The book is written in a fluid, straight forward no nonsense style. Ms Langley’s screen-writing credentials shine through in the book’s writing style although this may unintentionally divide its readers. Ms Langley’s writing is at times florid. She tries to instil a sense of filmic drama with the occasional ‘cliff-hanger’ scene thrown in. On her way to Leicester on the first day of the archaeological dig she misses her connection to Sheffield. Will she still get there in time for the midday meetings? On the same journey she has received no texts or calls about the dig even though information had been sent to the media outlets the day before,

“No calls or texts from the media…Perhaps in the 527 years since Richard’s death…the world has turned too many times and there’s no interest in the search for his grave.”

As we read on, the pseudo drama and tension builds until finally, of course, her phone begins to ring. Rightly or wrongly there are times where one does wonder if these events happened as written or as can occur in screenplays based on a true story, dramatic license is used.
There are also times when the screenwriter has to go off on her own to walk the streets of Leicester or to sit alone in a café or by a fountain pondering the ramifications of finding Richard’s grave. When reading of these moments you can almost hear the likes of the Lighthouse Family or a George Michael ballad playing over these ‘poignant’ moments.
I can forgive Ms Langley’s use of this particular style of writing as I believe it does help to make the story of the dig more accessible. It will also make the subject less daunting and dry to those who would not normally read a book based on a historical figure or even one about archaeology. Making history and archaeology more accessible can never be a bad thing.
What I find harder to forgive is the intrusion of Ms Langley’s ego into the whole affair. I lost count of the number of times Philippa Langley’s ‘intuition’, at where Richard was buried, is mentioned throughout the book.  She continually reminds the reader that she had a psychic or instinctual feeling when she walked over the car park area some three years before the dig and knew from that moment that she had found Richard’s burial site. What put any doubts she had to rest was the large letter ‘R’ marked on the ground. (The ‘R’ referred to a reserved parking place). When the bones are found she turns to Richard Buckley, the lead archaeologist of the University of Leicester Archaeologist Services (ULAS),  and says “You do know where the bones have been found”.
She also writes,

“I tell myself I have to go with what feels right what my instinct is telling me.
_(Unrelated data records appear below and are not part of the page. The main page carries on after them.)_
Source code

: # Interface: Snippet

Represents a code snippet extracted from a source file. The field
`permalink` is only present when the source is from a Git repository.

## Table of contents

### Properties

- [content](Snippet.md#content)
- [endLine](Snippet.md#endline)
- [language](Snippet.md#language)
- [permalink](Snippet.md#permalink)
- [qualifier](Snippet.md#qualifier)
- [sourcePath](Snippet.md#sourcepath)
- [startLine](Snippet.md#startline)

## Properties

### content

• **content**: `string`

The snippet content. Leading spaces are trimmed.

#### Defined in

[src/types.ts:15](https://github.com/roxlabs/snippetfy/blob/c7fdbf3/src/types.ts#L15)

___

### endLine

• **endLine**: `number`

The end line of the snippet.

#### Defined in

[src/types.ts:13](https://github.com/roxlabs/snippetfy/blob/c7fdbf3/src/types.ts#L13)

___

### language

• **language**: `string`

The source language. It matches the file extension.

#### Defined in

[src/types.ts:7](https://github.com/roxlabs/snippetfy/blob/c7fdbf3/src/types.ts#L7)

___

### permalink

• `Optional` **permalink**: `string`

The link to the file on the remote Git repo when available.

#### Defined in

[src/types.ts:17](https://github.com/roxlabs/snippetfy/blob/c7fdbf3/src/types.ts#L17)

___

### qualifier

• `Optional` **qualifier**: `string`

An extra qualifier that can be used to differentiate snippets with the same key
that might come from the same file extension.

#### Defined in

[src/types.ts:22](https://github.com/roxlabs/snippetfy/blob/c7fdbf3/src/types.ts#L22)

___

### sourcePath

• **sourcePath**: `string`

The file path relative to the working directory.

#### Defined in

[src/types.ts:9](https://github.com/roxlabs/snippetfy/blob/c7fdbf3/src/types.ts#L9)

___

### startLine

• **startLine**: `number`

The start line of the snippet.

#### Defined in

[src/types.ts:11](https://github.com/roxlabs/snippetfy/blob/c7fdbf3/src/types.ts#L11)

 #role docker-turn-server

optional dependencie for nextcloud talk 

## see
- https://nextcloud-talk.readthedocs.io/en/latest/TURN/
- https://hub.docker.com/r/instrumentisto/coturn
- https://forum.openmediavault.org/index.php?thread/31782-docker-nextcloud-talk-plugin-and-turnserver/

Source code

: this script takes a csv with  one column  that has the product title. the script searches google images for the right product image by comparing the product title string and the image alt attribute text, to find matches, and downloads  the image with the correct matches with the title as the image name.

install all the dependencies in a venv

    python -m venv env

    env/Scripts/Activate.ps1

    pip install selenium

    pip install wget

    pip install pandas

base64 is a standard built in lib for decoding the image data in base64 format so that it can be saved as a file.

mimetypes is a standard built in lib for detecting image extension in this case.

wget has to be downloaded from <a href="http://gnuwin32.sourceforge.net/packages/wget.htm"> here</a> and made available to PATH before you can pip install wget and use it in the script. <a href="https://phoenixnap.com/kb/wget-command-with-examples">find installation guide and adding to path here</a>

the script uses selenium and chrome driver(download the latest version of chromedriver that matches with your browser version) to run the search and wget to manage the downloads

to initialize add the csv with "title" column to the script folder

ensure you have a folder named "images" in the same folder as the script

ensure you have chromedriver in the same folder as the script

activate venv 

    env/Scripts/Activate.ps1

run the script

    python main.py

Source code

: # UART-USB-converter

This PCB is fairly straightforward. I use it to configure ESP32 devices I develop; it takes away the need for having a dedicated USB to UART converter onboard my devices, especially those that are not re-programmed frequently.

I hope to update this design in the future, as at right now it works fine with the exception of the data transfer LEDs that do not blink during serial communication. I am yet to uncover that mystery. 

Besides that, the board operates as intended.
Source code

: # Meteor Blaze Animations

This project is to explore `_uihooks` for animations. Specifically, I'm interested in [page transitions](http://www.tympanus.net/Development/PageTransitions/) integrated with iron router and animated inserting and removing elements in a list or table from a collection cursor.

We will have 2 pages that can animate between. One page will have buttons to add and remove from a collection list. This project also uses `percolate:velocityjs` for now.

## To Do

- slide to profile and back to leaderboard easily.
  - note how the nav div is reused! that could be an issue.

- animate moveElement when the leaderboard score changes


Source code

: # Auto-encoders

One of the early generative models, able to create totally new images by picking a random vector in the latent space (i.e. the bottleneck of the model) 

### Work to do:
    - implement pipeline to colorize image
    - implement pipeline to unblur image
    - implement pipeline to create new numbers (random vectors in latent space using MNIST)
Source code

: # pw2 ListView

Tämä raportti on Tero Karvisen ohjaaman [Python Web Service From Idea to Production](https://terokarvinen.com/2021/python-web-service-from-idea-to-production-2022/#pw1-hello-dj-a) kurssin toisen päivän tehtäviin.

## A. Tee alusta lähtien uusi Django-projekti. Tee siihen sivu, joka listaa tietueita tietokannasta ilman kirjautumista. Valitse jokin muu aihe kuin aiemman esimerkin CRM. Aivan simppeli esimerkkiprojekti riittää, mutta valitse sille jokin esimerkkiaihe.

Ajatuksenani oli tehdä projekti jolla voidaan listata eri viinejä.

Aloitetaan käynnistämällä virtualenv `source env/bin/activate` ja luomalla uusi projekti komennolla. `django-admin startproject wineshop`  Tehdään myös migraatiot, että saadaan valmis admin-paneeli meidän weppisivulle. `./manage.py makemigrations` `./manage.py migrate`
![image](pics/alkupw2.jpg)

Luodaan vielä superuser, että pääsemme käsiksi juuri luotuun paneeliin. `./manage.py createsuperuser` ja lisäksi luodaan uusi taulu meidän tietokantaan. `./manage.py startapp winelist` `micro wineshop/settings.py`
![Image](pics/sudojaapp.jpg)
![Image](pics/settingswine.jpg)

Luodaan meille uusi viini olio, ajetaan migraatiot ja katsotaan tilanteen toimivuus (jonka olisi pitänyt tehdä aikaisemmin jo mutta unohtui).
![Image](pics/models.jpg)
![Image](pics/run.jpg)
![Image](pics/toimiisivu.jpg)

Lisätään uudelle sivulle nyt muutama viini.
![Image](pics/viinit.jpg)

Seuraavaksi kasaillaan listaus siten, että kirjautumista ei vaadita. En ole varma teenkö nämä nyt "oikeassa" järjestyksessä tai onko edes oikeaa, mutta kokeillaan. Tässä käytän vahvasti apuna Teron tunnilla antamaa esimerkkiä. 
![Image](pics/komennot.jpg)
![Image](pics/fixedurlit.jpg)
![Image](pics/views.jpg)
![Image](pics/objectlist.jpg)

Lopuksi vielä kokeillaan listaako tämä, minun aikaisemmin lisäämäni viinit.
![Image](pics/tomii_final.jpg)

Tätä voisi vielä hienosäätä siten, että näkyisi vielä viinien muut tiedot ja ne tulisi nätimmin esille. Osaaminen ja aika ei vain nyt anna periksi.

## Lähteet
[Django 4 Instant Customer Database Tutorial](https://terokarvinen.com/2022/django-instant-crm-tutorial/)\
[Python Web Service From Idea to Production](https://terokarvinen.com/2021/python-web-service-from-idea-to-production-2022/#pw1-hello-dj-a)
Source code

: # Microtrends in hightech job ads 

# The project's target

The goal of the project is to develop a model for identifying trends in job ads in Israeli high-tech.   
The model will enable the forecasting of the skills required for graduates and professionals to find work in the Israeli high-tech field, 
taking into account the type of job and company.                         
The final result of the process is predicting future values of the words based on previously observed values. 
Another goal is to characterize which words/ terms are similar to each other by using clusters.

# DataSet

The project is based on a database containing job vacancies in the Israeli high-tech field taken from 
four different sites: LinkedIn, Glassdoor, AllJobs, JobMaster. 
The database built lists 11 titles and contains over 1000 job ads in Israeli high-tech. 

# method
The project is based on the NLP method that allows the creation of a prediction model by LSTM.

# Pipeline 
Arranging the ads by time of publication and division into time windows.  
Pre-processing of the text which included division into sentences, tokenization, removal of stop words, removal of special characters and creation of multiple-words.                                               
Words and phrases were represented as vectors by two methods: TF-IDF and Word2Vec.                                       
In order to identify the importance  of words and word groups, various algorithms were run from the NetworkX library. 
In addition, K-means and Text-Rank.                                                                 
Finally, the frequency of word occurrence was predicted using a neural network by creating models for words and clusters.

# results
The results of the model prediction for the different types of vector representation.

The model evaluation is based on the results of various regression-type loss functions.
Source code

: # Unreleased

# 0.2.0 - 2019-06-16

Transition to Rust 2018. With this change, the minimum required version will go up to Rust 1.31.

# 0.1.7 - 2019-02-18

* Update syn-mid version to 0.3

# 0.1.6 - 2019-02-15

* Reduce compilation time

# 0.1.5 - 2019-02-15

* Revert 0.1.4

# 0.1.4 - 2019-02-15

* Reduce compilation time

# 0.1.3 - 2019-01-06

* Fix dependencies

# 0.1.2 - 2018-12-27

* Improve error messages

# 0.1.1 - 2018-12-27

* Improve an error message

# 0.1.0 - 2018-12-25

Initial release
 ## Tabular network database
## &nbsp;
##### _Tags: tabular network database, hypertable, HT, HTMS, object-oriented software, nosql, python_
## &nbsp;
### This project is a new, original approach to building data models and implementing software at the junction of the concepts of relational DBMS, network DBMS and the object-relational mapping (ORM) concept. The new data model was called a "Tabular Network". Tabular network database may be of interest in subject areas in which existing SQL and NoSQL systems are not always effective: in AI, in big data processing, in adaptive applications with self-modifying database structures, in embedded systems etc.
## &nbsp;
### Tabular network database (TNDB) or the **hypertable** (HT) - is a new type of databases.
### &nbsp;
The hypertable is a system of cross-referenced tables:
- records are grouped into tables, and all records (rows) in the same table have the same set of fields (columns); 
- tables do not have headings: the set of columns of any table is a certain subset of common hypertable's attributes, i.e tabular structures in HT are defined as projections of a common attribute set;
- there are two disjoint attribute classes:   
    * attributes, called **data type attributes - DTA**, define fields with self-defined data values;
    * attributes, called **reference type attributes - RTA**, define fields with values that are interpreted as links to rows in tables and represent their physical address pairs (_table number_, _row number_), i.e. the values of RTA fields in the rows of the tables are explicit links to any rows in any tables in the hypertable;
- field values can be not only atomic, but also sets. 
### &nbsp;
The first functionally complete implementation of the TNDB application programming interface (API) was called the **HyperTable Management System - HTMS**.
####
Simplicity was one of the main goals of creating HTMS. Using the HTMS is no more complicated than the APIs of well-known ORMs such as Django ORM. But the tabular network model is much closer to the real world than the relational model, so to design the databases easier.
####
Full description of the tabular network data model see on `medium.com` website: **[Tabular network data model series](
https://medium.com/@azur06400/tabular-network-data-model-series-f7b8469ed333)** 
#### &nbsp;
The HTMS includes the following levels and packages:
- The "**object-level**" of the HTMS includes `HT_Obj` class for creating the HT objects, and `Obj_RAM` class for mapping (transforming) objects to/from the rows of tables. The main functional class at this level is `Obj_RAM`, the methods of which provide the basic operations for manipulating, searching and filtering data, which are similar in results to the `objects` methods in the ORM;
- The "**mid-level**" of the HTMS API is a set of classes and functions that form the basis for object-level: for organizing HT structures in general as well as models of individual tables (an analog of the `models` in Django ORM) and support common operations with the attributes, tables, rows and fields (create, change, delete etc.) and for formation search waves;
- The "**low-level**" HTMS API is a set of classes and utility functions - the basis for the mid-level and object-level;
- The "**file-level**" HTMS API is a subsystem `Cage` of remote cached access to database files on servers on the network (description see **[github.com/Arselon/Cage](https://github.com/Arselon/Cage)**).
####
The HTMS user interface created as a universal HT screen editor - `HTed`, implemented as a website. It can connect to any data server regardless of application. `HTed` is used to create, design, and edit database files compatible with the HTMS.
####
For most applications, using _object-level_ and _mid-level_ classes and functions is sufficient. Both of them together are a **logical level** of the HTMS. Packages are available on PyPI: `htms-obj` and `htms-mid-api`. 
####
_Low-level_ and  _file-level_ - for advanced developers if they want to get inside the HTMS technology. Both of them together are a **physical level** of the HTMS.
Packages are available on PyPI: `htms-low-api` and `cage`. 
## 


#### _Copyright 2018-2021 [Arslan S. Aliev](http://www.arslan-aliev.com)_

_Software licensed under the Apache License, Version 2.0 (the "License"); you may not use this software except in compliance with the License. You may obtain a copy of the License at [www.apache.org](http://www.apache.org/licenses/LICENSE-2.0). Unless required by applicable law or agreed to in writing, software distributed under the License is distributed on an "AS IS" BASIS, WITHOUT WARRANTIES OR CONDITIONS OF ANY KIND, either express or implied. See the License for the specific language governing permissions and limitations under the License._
That has been the story of this project from the start and I’m not going to stop now”.

Though Philippa Langley certainly does acknowledge and credit the help she obtained from such people as Dr John Ashdown-Hill (historian who tracked Mr Ibsen ten years previously and without whose research there would have been no search for the Plantagenet King), and Annette Carson a writer and member of the Richard III Society, it does feel at times that they are simply bit players in the leading lady’s script.
However, if one can put all that aside and I did, the book is a superb read with never a dull moment and if hunger had not interrupted my reading I would never have put the book down.

Philippa Langley and Michael Jones book is a resounding success and it would not surprise this reviewer if this book manages to coax the younger generation to get interested in the history of Great Britain. And one can’t say fairer than that.

Number of Pages - 320
Sex Scenes - None
Profanity - None
Genre - Historical

This is a review of an an advanced copy supplied by the publishers through NetGalley.com.